RELATIONSHIP TO OTHER WORK
The recent review by Lonsdale (1999) illustrates the difficulty of drawing unambiguous conclusions from the study of natural invasions. Successful invasions are influenced by the interaction between propagule availability, ecosystem invasibility and the characteristics of the potential invaders. Usually all these are known incompletely, if at all. The results reported here cannot be compared with most of the generalizations discovered by Lonsdale that concern invasion at the large scale, i.e. the effects of latitude, biome and islands vs. mainland. Lonsdale and others (Planty-Tabacchi et al. 1996; Stohlgren et al. 1999) found that species-rich communities were more invaded, but our plots were all similar in this respect, at least initially. If the treatments induced changes in the distribution and diversity of indigenous species in different parts of the matrix, the impacts of these changes on potential invaders were inseparable from the effects of the treatments themselves. It is also possible that the success of some invaders was inhibited by the growth of other, more competitive invaders, but again such effects cannot be distinguished from direct treatment effects.
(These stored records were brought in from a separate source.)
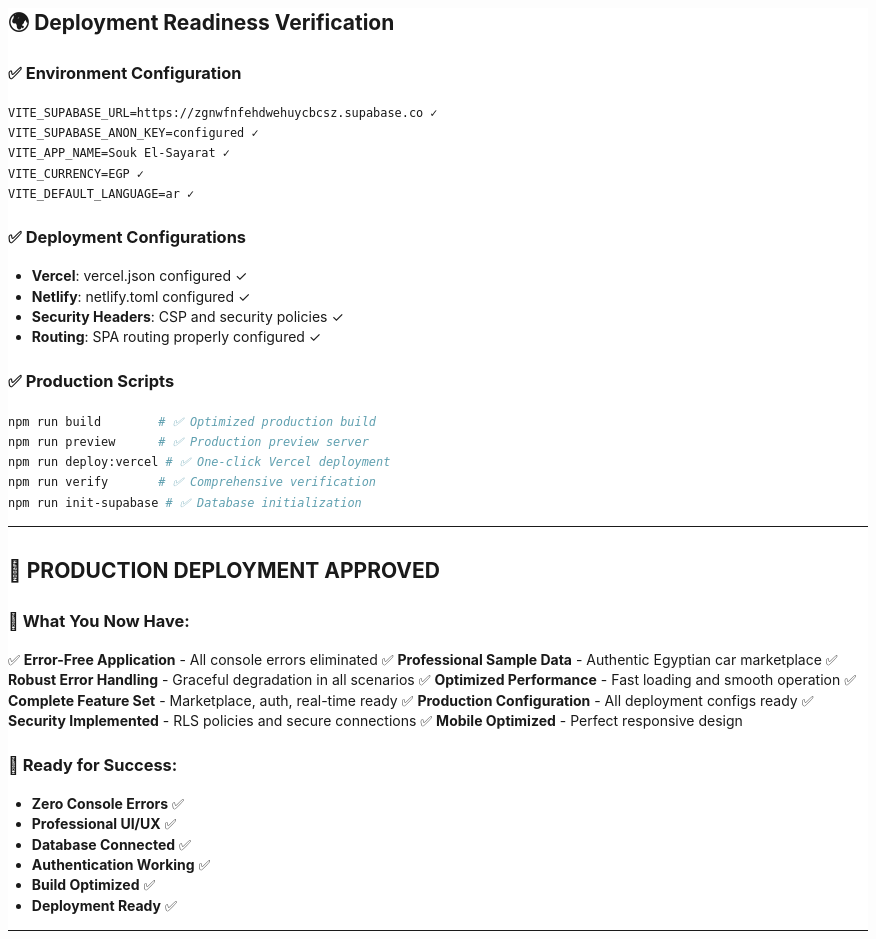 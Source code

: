 
## 🌍 **Deployment Readiness Verification**

### ✅ **Environment Configuration**
```env
VITE_SUPABASE_URL=https://zgnwfnfehdwehuycbcsz.supabase.co ✓
VITE_SUPABASE_ANON_KEY=configured ✓
VITE_APP_NAME=Souk El-Sayarat ✓
VITE_CURRENCY=EGP ✓
VITE_DEFAULT_LANGUAGE=ar ✓
```

### ✅ **Deployment Configurations**
- **Vercel**: vercel.json configured ✓
- **Netlify**: netlify.toml configured ✓
- **Security Headers**: CSP and security policies ✓
- **Routing**: SPA routing properly configured ✓

### ✅ **Production Scripts**
```bash
npm run build        # ✅ Optimized production build
npm run preview      # ✅ Production preview server
npm run deploy:vercel # ✅ One-click Vercel deployment
npm run verify       # ✅ Comprehensive verification
npm run init-supabase # ✅ Database initialization
```

---

## 🎊 **PRODUCTION DEPLOYMENT APPROVED**

### 🌟 **What You Now Have:**
✅ **Error-Free Application** - All console errors eliminated
✅ **Professional Sample Data** - Authentic Egyptian car marketplace
✅ **Robust Error Handling** - Graceful degradation in all scenarios
✅ **Optimized Performance** - Fast loading and smooth operation
✅ **Complete Feature Set** - Marketplace, auth, real-time ready
✅ **Production Configuration** - All deployment configs ready
✅ **Security Implemented** - RLS policies and secure connections
✅ **Mobile Optimized** - Perfect responsive design

### 🚀 **Ready for Success:**
- **Zero Console Errors** ✅
- **Professional UI/UX** ✅
- **Database Connected** ✅
- **Authentication Working** ✅
- **Build Optimized** ✅
- **Deployment Ready** ✅

---
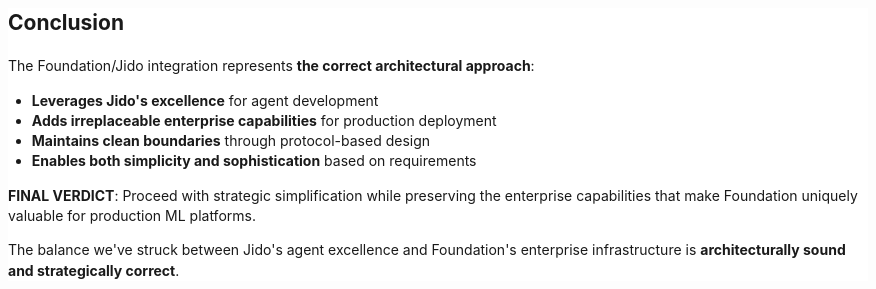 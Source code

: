 ## Conclusion

The Foundation/Jido integration represents **the correct architectural approach**:

- **Leverages Jido's excellence** for agent development
- **Adds irreplaceable enterprise capabilities** for production deployment
- **Maintains clean boundaries** through protocol-based design
- **Enables both simplicity and sophistication** based on requirements

**FINAL VERDICT**: Proceed with strategic simplification while preserving the enterprise capabilities that make Foundation uniquely valuable for production ML platforms.

The balance we've struck between Jido's agent excellence and Foundation's enterprise infrastructure is **architecturally sound and strategically correct**. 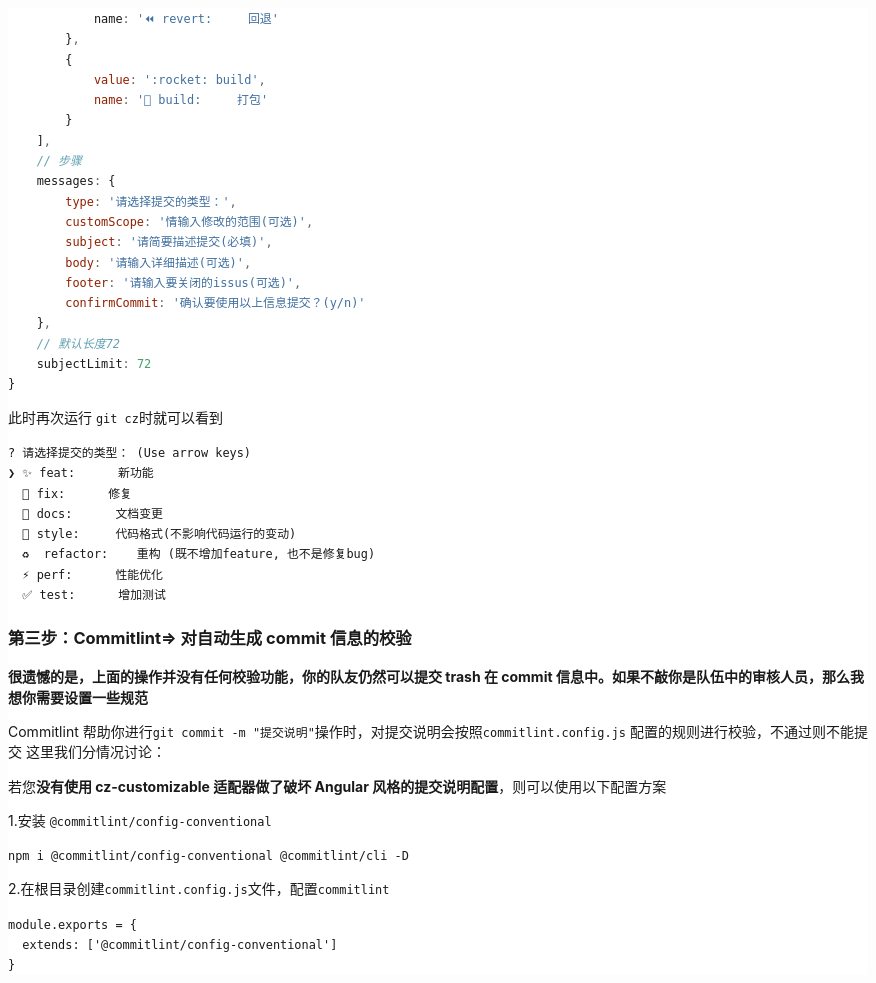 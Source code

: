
 ```js
            name: '⏪ revert:     回退'
        },
        {
            value: ':rocket: build',
            name: '🚀 build:     打包'
        }
    ],
    // 步骤
    messages: {
        type: '请选择提交的类型：',
        customScope: '情输入修改的范围(可选)',
        subject: '请简要描述提交(必填)',
        body: '请输入详细描述(可选)',
        footer: '请输入要关闭的issus(可选)',
        confirmCommit: '确认要使用以上信息提交？(y/n)'
    },
    // 默认长度72
    subjectLimit: 72
}
```

此时再次运行 `git cz`时就可以看到

```shell
? 请选择提交的类型： (Use arrow keys)
❯ ✨ feat:      新功能
  🐛 fix:      修复
  📝 docs:      文档变更
  💄 style:     代码格式(不影响代码运行的变动)
  ♻️  refactor:    重构 (既不增加feature, 也不是修复bug)
  ⚡️ perf:      性能优化
  ✅ test:      增加测试
```

### 第三步：Commitlint=> 对自动生成 commit 信息的校验

**很遗憾的是，上面的操作并没有任何校验功能，你的队友仍然可以提交 trash 在 commit 信息中。如果不敲你是队伍中的审核人员，那么我想你需要设置一些规范**

Commitlint 帮助你进行`git commit -m "提交说明"`操作时，对提交说明会按照`commitlint.config.js` 配置的规则进行校验，不通过则不能提交 这里我们分情况讨论：

若您**没有使用 cz-customizable **适配器**做了破坏 Angular 风格的提交说明配置**，则可以使用以下配置方案

1.安装 `@commitlint/config-conventional`

```
npm i @commitlint/config-conventional @commitlint/cli -D
```

2.在根目录创建`commitlint.config.js`文件，配置`commitlint`

```
module.exports = {
  extends: ['@commitlint/config-conventional']
}
```
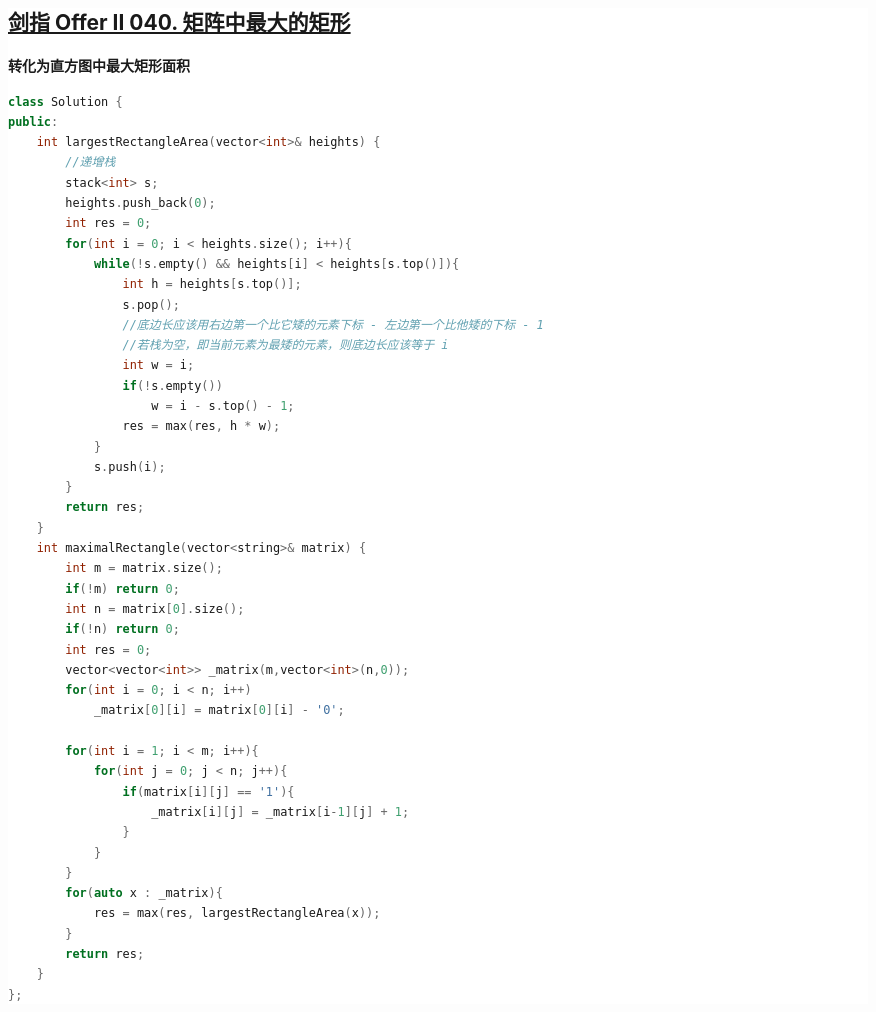 

## [剑指 Offer II 040. 矩阵中最大的矩形](https://leetcode-cn.com/problems/PLYXKQ/)

**转化为直方图中最大矩形面积**

```c++
class Solution {
public:
    int largestRectangleArea(vector<int>& heights) {
        //递增栈
        stack<int> s;
        heights.push_back(0);
        int res = 0;
        for(int i = 0; i < heights.size(); i++){
            while(!s.empty() && heights[i] < heights[s.top()]){
                int h = heights[s.top()];
                s.pop();
                //底边长应该用右边第一个比它矮的元素下标 - 左边第一个比他矮的下标 - 1
                //若栈为空，即当前元素为最矮的元素，则底边长应该等于 i
                int w = i;
                if(!s.empty())
                    w = i - s.top() - 1;
                res = max(res, h * w);
            }
            s.push(i);
        }
        return res;
    }
    int maximalRectangle(vector<string>& matrix) {
        int m = matrix.size();
        if(!m) return 0;
        int n = matrix[0].size();
        if(!n) return 0;
        int res = 0;
        vector<vector<int>> _matrix(m,vector<int>(n,0));
        for(int i = 0; i < n; i++)
            _matrix[0][i] = matrix[0][i] - '0';

        for(int i = 1; i < m; i++){
            for(int j = 0; j < n; j++){
                if(matrix[i][j] == '1'){
                    _matrix[i][j] = _matrix[i-1][j] + 1;
                }
            }
        }
        for(auto x : _matrix){
            res = max(res, largestRectangleArea(x));
        }
        return res;
    }
};
```

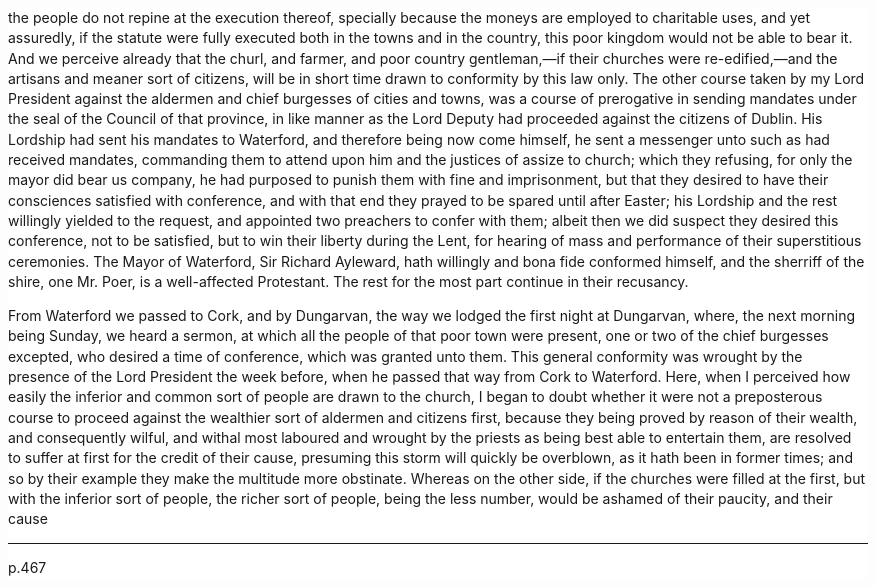

 
the people do not repine at the execution thereof, specially because the moneys are employed to charitable uses, and yet assuredly, if the statute were fully executed both in the towns and in the country, this poor kingdom would not be able to bear it. And we perceive already that the churl, and farmer, and poor country gentleman,—if their churches were re-edified,—and the artisans and meaner sort of citizens, will be in short time drawn to conformity by this law only. The other course taken by my Lord President against the aldermen and chief burgesses of cities and towns, was a course of prerogative in sending mandates under the seal of the Council of that province, in like manner as the Lord Deputy had proceeded against the citizens of Dublin. His Lordship had sent his mandates to Waterford, and therefore being now come himself, he sent a messenger unto such as had received mandates, commanding them to attend upon him and the justices of assize to church; which they refusing, for only the mayor did bear us company, he had purposed to punish them with fine and imprisonment, but that they desired to have their consciences satisfied with conference, and with that end they prayed to be spared until after Easter; his Lordship and the rest willingly yielded to the request, and appointed two preachers to confer with them; albeit then we did suspect they desired this conference, not to be satisfied, but to win their liberty during the Lent, for hearing of mass and performance of their superstitious ceremonies. The Mayor of Waterford, Sir Richard Ayleward, hath willingly and bona fide conformed himself, and the sherriff of the shire, one Mr. Poer, is a well-affected Protestant. The rest for the most part continue in their recusancy.


From Waterford we passed to Cork, and by Dungarvan, the way we lodged the first night at Dungarvan, where, the next morning being Sunday, we heard a sermon, at which all the people of that poor town were present, one or two of the chief burgesses excepted, who desired a time of conference, which was granted unto them. This general conformity was wrought by the presence of the Lord President the week before, when he passed that way from Cork to Waterford. Here, when I perceived how easily the inferior and common sort of people are drawn to the church, I began to doubt whether it were not a preposterous course to proceed against the wealthier sort of aldermen and citizens first, because they being proved by reason of their wealth, and consequently wilful, and withal most laboured and wrought by the priests as being best able to entertain them, are resolved to suffer at first for the credit of their cause, presuming this storm will quickly be overblown, as it hath been in former times; and so by their example they make the multitude more obstinate. Whereas on the other side, if the churches were filled at the first, but with the inferior sort of people, the richer sort of people, being the less number, would be ashamed of their paucity, and their cause 


---

p.467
Other experimental studies of invasion are few and have tended to focus on the role of species richness of the invaded community (Peart & Foin 1985; Robinson et al. 1995; Tilman 1997; Levine 2000). The results of such studies have been contradictory; Peart & Foin (1985) and Robinson et al. (1995) added seeds of five grass species and Eschscholzia californica, respectively, to Californian grasslands and found in each case that the most diverse patches were most invasible. The least diverse plots at Cedar Creek are the most invasible (Tilman 1997; Knops et al. 1999), but Crawley et al. (1999) have attributed a similar result to the ‘sampling effect’. The most likely explanation for such contradictions is that invaders are responding to environmental variables that often covary with species richness, rather than to species richness itself (Levine & D’Antonio 1999; Levine 2000). At variance with our results, and consistent with the hypothesis that the identity of successful invaders depends strongly on the invaded environment, Tilman (1997) found that perennial grasses were the least successful invaders in the strongly nitrogen-limited system at Cedar Creek. Here N-fixing legumes were the most successful invaders.
This work was supported by the Natural Environment Research Council. Thanks to past and present members of UCPE, Peter Mitchell for statistical advice, Jerry Tallowin for fertiliser data and to Mark Williamson and several referees for much helpful advice.